Payten Türkiye and its paymnet facilitation company Paratika have successfully completed their annual compliance audits, reaffirming their commitment to operational resilience and data protection by achieving updated certifications for: PCI DSS Level 1 - the highest level of compliance in payment card security, ISO/IEC 27001:2022 – Information Security Management System and ISO 22301:2019 – Business Continuity Management System.

PCI DSS (Payment Card Industry Data Security Standard) certification demonstrates that all systems that process and store payment card information fully comply with the security requirements defined by PCI DSS. The measures taken to protect customer data not only ensure compliance with legal regulations but also help strengthen customer trust.

The updates made to align with PCI DSS version 4.0.1 particularly address modern technology requirements such as security policies, HTTP headers, Content Security Policy (CSP), and third-party dependencies.

These measures represent significant steps toward ensuring the security of both payment card data and payment pages, as well as providing our customers with uninterrupted and secure service.

In this context, particular attention has been given to the following technical requirements within the cardholder data environment, encompassing all applications and systems:

·       Content Security Policy (CSP): The implementation of content security policies has become mandatory to protect payment pages from malicious content, especially against XSS (Cross-Site Scripting) attacks, adding an extra layer of security.

·       HTTP Security Headers: The use of HTTP security headers has been mandated on payment pages. These headers are a critical measure to enhance the security of web applications and help prevent malicious attacks. They ensure the encryption of data transmitted over HTTP, block malicious content, and protect against iframe-based attacks.

·       Vulnerability Management: Regular vulnerability scans of all software and hardware components, along with the prompt closure of identified security gaps, are now mandatory. Tools compliant with OWASP standards are being used to continuously scan the systems.

·       Encryption Updates: Encryption methods must be updated, and all sensitive data must be securely stored using strong encryption, ensuring that data cannot be accessed by unauthorized parties.

·       Password Policies: Passwords must be strong, regularly changed, and unique for each system and application user. Additionally, passwords must comply with complexity rules and meet minimum length requirements (12 characters). Furthermore, secure password reset procedures and secure password recall processes must be implemented.

·       Privileged Access Management (PAM): Stricter control and monitoring over privileged user access have been required. PAM has been implemented to prevent unauthorized access to critical systems and data.

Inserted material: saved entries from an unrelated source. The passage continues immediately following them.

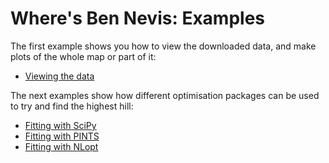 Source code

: # Where's Ben Nevis: Examples

The first example shows you how to view the downloaded data, and make plots of the whole map or part of it:

- [Viewing the data](./viewing-gb.ipynb)

The next examples show how different optimisation packages can be used to try and find the highest hill:

- [Fitting with SciPy](./fitting-with-scipy.ipynb)
- [Fitting with PINTS](./fitting-with-pints.ipynb)
- [Fitting with NLopt](./fitting-with-nlopt.ipynb)


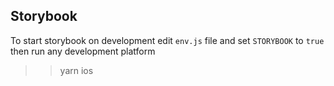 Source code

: ## Storybook
To start storybook on development edit `env.js` file and set `STORYBOOK` to `true`
then run any development platform
>> yarn ios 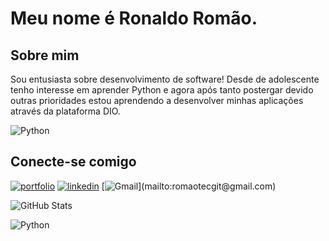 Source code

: # Meu nome é Ronaldo Romão.

## Sobre mim
Sou entusiasta sobre desenvolvimento de software! 
Desde de adolescente tenho interesse em aprender Python e agora após tanto postergar devido outras prioridades estou aprendendo a desenvolver minhas aplicações através da plataforma DIO.

![Python](https://img.shields.io/badge/python-fff?style=for-the-badge&logo=python&logoColor=993399)

## Conecte-se comigo
[![portfolio](https://img.shields.io/badge/my_portfolio-000?style=for-the-badge&logo=ko-fi&logoColor=white)](https://github.com/R9Dev)
[![linkedin](https://img.shields.io/badge/linkedin-0A66C2?style=for-the-badge&logo=linkedin&logoColor=white)](https://www.linkedin.com/in/romao-desenvolvedor//)
[![Gmail]("https://img.shields.io/badge/Gmail-D14836?style=for-the-badge&logo=gmail&logoColor=white")](mailto:romaotecgit@gmail.com)


![GitHub Stats](https://github-readme-stats.vercel.app/api?username=R9Dev&theme=transparent&bg_color=000&border_color=30A3DC&show_icons=true&icon_color=30A3DC&title_color=E94D5F&text_color=FFF&hide_title=true&hide=stars)

![Python](https://img.shields.io/badge/python-fff?style=for-the-badge&logo=python&logoColor=993399)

·       Authentication and Access Control: This requirement enforces stricter authentication processes and access controls. The new version expands the use of multi-factor authentication (MFA), making it mandatory to implement additional security measures—such as physical tokens—instead of relying solely on passwords for user access.

·       Third-Party Dependency Management: Regular checks of software dependencies and minimizing security risks in third-party components are required. The security of open-source software has also been further emphasized.

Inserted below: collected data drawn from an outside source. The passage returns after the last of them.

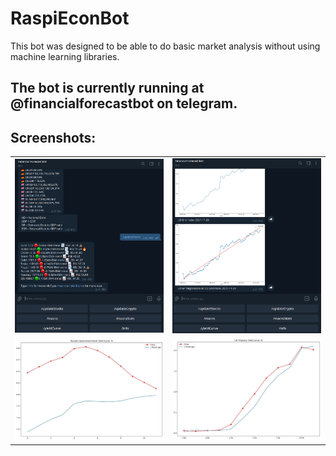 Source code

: # RaspiEconBot

This bot was designed to be able to do basic market analysis without using machine learning libraries. 


## The bot is currently running at @financialforecastbot on telegram. 

## Screenshots:

| | | 
|:-------------------------:|:-------------------------:|
|![](doc/bot1.png)|![](doc/bot2.png)|
|![](doc/yieldUS.jpg)|![](doc/yieldRU.jpg)|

·       Security Awareness Training: Regular security awareness training for employees is essential to prevent human-related security breaches. Card data security content has been added to current training program to increase awareness on social engineering attacks.

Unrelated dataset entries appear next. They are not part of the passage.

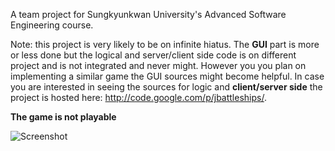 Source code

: A team project for Sungkyunkwan University's Advanced Software Engineering course.

Note: this project is very likely to be on infinite hiatus. The <b>GUI</b> part is more or less done but the logical and server/client side code is on different project and is not integrated and never might. However you you plan on implementing a similar game the GUI sources might become helpful. In case you are interested in seeing the sources for logic and <b>client/server side</b> the project is hosted here: http://code.google.com/p/jbattleships/.

<p><b>The game is not playable</b></p>

<img src='http://sink-ship.googlecode.com/files/package_dependencies_with_classes.png' alt='Screenshot' /> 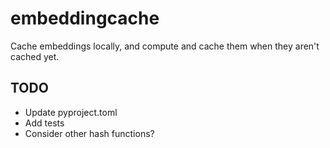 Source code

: # embeddingcache

Cache embeddings locally, and compute and cache them when they aren't cached yet.


## TODO

* Update pyproject.toml
* Add tests
* Consider other hash functions?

·       Security Monitoring and Logging: Continuous monitoring and logging of security events across all payment pages (CSP and HTTP Header Integrity Check) and systems were implemented for early detection of threats and quick intervention.

·       Targeted Risk Management: Targeted risk analysis is designed to help organizations identify and evaluate potential risks to their PCI Environment. The purpose of this assessment is to provide a systematic approach to risk management that enables organizations to make informed decisions about the measures they need to take to safeguard against risks and reduce the likelihood and impact of adverse events. Payten Türkiye has conducted this analysis to ensure that all potential threats are minimized with effective solutions.

All these updates have been implemented successfully with the best-in-class SDLC (Software Development Life Cycle) practices to further enhance the security of the systems, protect customer card data, and ensured that it has been prepared for potential threats. Additionally, it has been strengthened the security culture within the organization by providing regular security awareness training to employees.

Furthermore, Payten Türkiye and Paratika have successfully completed the ISO/IEC 27001 and ISO/IEC 22301 audits, reaffirming the certifications by taking all necessary measures to ensure information security and business continuity of all business processes related to Payten and Paratika services offered to customers and stakeholders.

These internationally recognized standards demonstrate the dedication to information security and business continuity. All necessary measures and controls have been implemented to ensure the protection of sensitive information and the seamless operation of business processes. These measures encompass the entire spectrum of Payten Türkiye and Paratika’s services, safeguarding the interests of their customers and stakeholders.

This accomplishment underscores the dedication to providing secure, reliable, and uninterrupted services, while continuously enhancing the risk management strategies to mitigate any potential disruptions.